■ REQUIRED ACTION:
Type out the entries again, keeping every word unchanged.

=== RECORDS PROVIDED ===

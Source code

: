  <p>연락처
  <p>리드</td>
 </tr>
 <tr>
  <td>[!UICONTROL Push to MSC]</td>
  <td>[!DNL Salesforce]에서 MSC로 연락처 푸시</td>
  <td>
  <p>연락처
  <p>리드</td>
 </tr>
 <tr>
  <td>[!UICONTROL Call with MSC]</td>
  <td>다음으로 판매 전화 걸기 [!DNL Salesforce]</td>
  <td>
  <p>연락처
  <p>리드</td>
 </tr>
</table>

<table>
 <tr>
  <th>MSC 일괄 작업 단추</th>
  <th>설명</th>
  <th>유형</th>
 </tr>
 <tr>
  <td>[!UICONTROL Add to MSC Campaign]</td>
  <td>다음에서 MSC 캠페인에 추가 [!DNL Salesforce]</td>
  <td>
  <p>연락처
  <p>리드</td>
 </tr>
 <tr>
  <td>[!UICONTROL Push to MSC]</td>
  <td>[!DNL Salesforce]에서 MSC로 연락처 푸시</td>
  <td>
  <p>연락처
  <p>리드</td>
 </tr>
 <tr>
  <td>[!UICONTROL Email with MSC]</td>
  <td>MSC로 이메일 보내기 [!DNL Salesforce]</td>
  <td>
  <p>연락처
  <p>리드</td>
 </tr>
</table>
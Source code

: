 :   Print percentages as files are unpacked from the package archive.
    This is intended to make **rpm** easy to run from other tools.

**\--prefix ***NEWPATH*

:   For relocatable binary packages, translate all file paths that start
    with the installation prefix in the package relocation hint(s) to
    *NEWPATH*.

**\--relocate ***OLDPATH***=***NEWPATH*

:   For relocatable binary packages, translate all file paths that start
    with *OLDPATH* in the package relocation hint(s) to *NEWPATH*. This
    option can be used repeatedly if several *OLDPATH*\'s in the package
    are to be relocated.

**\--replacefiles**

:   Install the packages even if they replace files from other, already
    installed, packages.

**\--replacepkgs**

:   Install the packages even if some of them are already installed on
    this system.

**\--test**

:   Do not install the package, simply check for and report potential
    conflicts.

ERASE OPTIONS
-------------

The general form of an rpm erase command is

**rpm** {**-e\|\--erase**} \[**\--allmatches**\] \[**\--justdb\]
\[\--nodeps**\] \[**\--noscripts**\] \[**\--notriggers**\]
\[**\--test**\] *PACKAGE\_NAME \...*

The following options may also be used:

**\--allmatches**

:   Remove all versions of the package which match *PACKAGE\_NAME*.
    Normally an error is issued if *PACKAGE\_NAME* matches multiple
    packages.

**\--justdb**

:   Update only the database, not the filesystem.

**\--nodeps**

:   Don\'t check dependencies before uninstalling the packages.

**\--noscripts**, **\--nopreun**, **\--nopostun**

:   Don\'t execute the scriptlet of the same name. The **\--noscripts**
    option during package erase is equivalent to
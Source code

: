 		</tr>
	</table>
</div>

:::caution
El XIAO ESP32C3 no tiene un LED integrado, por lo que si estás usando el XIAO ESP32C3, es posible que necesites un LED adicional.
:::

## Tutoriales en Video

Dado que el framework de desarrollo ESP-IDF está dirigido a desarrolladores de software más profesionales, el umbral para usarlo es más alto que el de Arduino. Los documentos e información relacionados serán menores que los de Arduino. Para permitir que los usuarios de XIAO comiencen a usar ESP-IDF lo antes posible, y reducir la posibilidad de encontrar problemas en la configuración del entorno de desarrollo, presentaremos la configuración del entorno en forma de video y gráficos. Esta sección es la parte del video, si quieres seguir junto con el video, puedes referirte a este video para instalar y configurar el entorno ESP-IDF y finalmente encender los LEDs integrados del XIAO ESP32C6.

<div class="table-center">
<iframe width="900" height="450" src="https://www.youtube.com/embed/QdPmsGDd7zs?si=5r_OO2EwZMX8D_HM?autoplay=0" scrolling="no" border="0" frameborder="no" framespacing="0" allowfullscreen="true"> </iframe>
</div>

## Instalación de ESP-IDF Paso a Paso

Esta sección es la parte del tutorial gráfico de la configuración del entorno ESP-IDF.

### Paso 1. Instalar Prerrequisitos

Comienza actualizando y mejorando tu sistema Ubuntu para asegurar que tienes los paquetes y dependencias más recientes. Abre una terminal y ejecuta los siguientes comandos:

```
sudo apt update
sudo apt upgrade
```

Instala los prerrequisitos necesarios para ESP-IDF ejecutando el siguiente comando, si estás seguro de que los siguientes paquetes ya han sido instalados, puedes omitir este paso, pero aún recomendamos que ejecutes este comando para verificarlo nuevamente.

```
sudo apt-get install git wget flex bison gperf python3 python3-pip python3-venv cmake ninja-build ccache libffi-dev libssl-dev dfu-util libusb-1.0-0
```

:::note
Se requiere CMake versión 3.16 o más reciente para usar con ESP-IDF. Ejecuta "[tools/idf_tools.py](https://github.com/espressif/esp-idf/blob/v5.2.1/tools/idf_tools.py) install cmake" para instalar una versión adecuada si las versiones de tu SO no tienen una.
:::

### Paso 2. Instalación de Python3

===

■ RESPONSE FOR THIS EXERCISE:
Source code

:  <p>연락처
  <p>리드</td>
 </tr>
 <tr>
  <td>[!UICONTROL Push to MSC]</td>
  <td>[!DNL Salesforce]에서 MSC로 연락처 푸시</td>
  <td>
  <p>연락처
  <p>리드</td>
 </tr>
 <tr>
  <td>[!UICONTROL Call with MSC]</td>
  <td>다음으로 판매 전화 걸기 [!DNL Salesforce]</td>
  <td>
  <p>연락처
  <p>리드</td>
 </tr>
</table>

<table>
 <tr>
  <th>MSC 일괄 작업 단추</th>
  <th>설명</th>
  <th>유형</th>
 </tr>
 <tr>
  <td>[!UICONTROL Add to MSC Campaign]</td>
  <td>다음에서 MSC 캠페인에 추가 [!DNL Salesforce]</td>
  <td>
  <p>연락처
  <p>리드</td>
 </tr>
 <tr>
  <td>[!UICONTROL Push to MSC]</td>
  <td>[!DNL Salesforce]에서 MSC로 연락처 푸시</td>
  <td>
  <p>연락처
  <p>리드</td>
 </tr>
 <tr>
  <td>[!UICONTROL Email with MSC]</td>
  <td>MSC로 이메일 보내기 [!DNL Salesforce]</td>
  <td>
  <p>연락처
  <p>리드</td>
 </tr>
</table>
Source code

: :   Print percentages as files are unpacked from the package archive.
    This is intended to make **rpm** easy to run from other tools.

**\--prefix ***NEWPATH*

:   For relocatable binary packages, translate all file paths that start
    with the installation prefix in the package relocation hint(s) to
    *NEWPATH*.

**\--relocate ***OLDPATH***=***NEWPATH*

:   For relocatable binary packages, translate all file paths that start
    with *OLDPATH* in the package relocation hint(s) to *NEWPATH*. This
    option can be used repeatedly if several *OLDPATH*\'s in the package
    are to be relocated.

**\--replacefiles**

:   Install the packages even if they replace files from other, already
    installed, packages.

**\--replacepkgs**

:   Install the packages even if some of them are already installed on
    this system.

**\--test**

:   Do not install the package, simply check for and report potential
    conflicts.

ERASE OPTIONS
-------------

The general form of an rpm erase command is

**rpm** {**-e\|\--erase**} \[**\--allmatches**\] \[**\--justdb\]
\[\--nodeps**\] \[**\--noscripts**\] \[**\--notriggers**\]
\[**\--test**\] *PACKAGE\_NAME \...*

The following options may also be used:

**\--allmatches**

:   Remove all versions of the package which match *PACKAGE\_NAME*.
    Normally an error is issued if *PACKAGE\_NAME* matches multiple
    packages.

**\--justdb**

:   Update only the database, not the filesystem.

**\--nodeps**

:   Don\'t check dependencies before uninstalling the packages.

**\--noscripts**, **\--nopreun**, **\--nopostun**

:   Don\'t execute the scriptlet of the same name. The **\--noscripts**
    option during package erase is equivalent to
Source code

: 		</tr>
	</table>
</div>

:::caution
El XIAO ESP32C3 no tiene un LED integrado, por lo que si estás usando el XIAO ESP32C3, es posible que necesites un LED adicional.
:::

## Tutoriales en Video

Dado que el framework de desarrollo ESP-IDF está dirigido a desarrolladores de software más profesionales, el umbral para usarlo es más alto que el de Arduino. Los documentos e información relacionados serán menores que los de Arduino. Para permitir que los usuarios de XIAO comiencen a usar ESP-IDF lo antes posible, y reducir la posibilidad de encontrar problemas en la configuración del entorno de desarrollo, presentaremos la configuración del entorno en forma de video y gráficos. Esta sección es la parte del video, si quieres seguir junto con el video, puedes referirte a este video para instalar y configurar el entorno ESP-IDF y finalmente encender los LEDs integrados del XIAO ESP32C6.

<div class="table-center">
<iframe width="900" height="450" src="https://www.youtube.com/embed/QdPmsGDd7zs?si=5r_OO2EwZMX8D_HM?autoplay=0" scrolling="no" border="0" frameborder="no" framespacing="0" allowfullscreen="true"> </iframe>
</div>

## Instalación de ESP-IDF Paso a Paso

Esta sección es la parte del tutorial gráfico de la configuración del entorno ESP-IDF.

### Paso 1. Instalar Prerrequisitos

Comienza actualizando y mejorando tu sistema Ubuntu para asegurar que tienes los paquetes y dependencias más recientes. Abre una terminal y ejecuta los siguientes comandos:

```
sudo apt update
sudo apt upgrade
```

Instala los prerrequisitos necesarios para ESP-IDF ejecutando el siguiente comando, si estás seguro de que los siguientes paquetes ya han sido instalados, puedes omitir este paso, pero aún recomendamos que ejecutes este comando para verificarlo nuevamente.

```
sudo apt-get install git wget flex bison gperf python3 python3-pip python3-venv cmake ninja-build ccache libffi-dev libssl-dev dfu-util libusb-1.0-0
```

:::note
Se requiere CMake versión 3.16 o más reciente para usar con ESP-IDF. Ejecuta "[tools/idf_tools.py](https://github.com/espressif/esp-idf/blob/v5.2.1/tools/idf_tools.py) install cmake" para instalar una versión adecuada si las versiones de tu SO no tienen una.
:::

### Paso 2. Instalación de Python3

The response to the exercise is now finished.